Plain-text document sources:
○ ○ ○ ○

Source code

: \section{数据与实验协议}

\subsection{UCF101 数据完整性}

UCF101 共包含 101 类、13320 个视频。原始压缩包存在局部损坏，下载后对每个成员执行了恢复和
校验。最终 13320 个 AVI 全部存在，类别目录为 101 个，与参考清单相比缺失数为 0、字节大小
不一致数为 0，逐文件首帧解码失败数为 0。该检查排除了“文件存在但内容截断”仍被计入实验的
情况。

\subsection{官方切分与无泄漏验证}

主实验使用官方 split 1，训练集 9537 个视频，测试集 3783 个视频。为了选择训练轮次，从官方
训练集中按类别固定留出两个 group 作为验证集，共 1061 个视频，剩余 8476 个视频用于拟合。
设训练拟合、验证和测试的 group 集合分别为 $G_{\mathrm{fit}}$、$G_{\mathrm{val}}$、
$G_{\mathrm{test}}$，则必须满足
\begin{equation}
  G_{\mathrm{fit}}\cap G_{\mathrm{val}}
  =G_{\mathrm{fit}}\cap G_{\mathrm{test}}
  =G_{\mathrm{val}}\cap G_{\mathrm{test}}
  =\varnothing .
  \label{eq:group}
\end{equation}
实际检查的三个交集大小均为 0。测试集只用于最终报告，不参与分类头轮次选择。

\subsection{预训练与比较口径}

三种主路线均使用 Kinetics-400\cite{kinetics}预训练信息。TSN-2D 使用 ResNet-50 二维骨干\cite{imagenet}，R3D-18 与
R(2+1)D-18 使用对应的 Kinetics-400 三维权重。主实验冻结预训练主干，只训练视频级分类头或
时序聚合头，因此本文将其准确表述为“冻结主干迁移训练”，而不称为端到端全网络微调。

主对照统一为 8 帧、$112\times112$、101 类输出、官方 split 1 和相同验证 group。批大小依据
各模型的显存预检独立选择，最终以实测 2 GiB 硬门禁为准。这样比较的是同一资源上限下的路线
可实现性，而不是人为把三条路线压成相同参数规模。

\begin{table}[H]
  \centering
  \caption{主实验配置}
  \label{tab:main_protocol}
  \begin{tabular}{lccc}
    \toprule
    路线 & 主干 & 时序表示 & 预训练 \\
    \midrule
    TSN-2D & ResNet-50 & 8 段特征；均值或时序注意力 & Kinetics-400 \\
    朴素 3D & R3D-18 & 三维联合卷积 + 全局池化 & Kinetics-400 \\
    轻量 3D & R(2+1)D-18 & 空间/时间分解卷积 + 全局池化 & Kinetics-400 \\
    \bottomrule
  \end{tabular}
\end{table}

○ ○ ○ ○

*PROBLEM DESCRIPTION*
Down to the final line, the data above must be copied exactly.

*SOLUTION*
Source code

: \section{数据与实验协议}

\subsection{UCF101 数据完整性}

UCF101 共包含 101 类、13320 个视频。原始压缩包存在局部损坏，下载后对每个成员执行了恢复和
校验。最终 13320 个 AVI 全部存在，类别目录为 101 个，与参考清单相比缺失数为 0、字节大小
不一致数为 0，逐文件首帧解码失败数为 0。该检查排除了“文件存在但内容截断”仍被计入实验的
情况。

\subsection{官方切分与无泄漏验证}

主实验使用官方 split 1，训练集 9537 个视频，测试集 3783 个视频。为了选择训练轮次，从官方
训练集中按类别固定留出两个 group 作为验证集，共 1061 个视频，剩余 8476 个视频用于拟合。
设训练拟合、验证和测试的 group 集合分别为 $G_{\mathrm{fit}}$、$G_{\mathrm{val}}$、
$G_{\mathrm{test}}$，则必须满足
\begin{equation}
  G_{\mathrm{fit}}\cap G_{\mathrm{val}}
  =G_{\mathrm{fit}}\cap G_{\mathrm{test}}
  =G_{\mathrm{val}}\cap G_{\mathrm{test}}
  =\varnothing .
  \label{eq:group}
\end{equation}
实际检查的三个交集大小均为 0。测试集只用于最终报告，不参与分类头轮次选择。

\subsection{预训练与比较口径}

三种主路线均使用 Kinetics-400\cite{kinetics}预训练信息。TSN-2D 使用 ResNet-50 二维骨干\cite{imagenet}，R3D-18 与
R(2+1)D-18 使用对应的 Kinetics-400 三维权重。主实验冻结预训练主干，只训练视频级分类头或
时序聚合头，因此本文将其准确表述为“冻结主干迁移训练”，而不称为端到端全网络微调。

主对照统一为 8 帧、$112\times112$、101 类输出、官方 split 1 和相同验证 group。批大小依据
各模型的显存预检独立选择，最终以实测 2 GiB 硬门禁为准。这样比较的是同一资源上限下的路线
可实现性，而不是人为把三条路线压成相同参数规模。

\begin{table}[H]
  \centering
  \caption{主实验配置}
  \label{tab:main_protocol}
  \begin{tabular}{lccc}
    \toprule
    路线 & 主干 & 时序表示 & 预训练 \\
    \midrule
    TSN-2D & ResNet-50 & 8 段特征；均值或时序注意力 & Kinetics-400 \\
    朴素 3D & R3D-18 & 三维联合卷积 + 全局池化 & Kinetics-400 \\
    轻量 3D & R(2+1)D-18 & 空间/时间分解卷积 + 全局池化 & Kinetics-400 \\
    \bottomrule
  \end{tabular}
\end{table}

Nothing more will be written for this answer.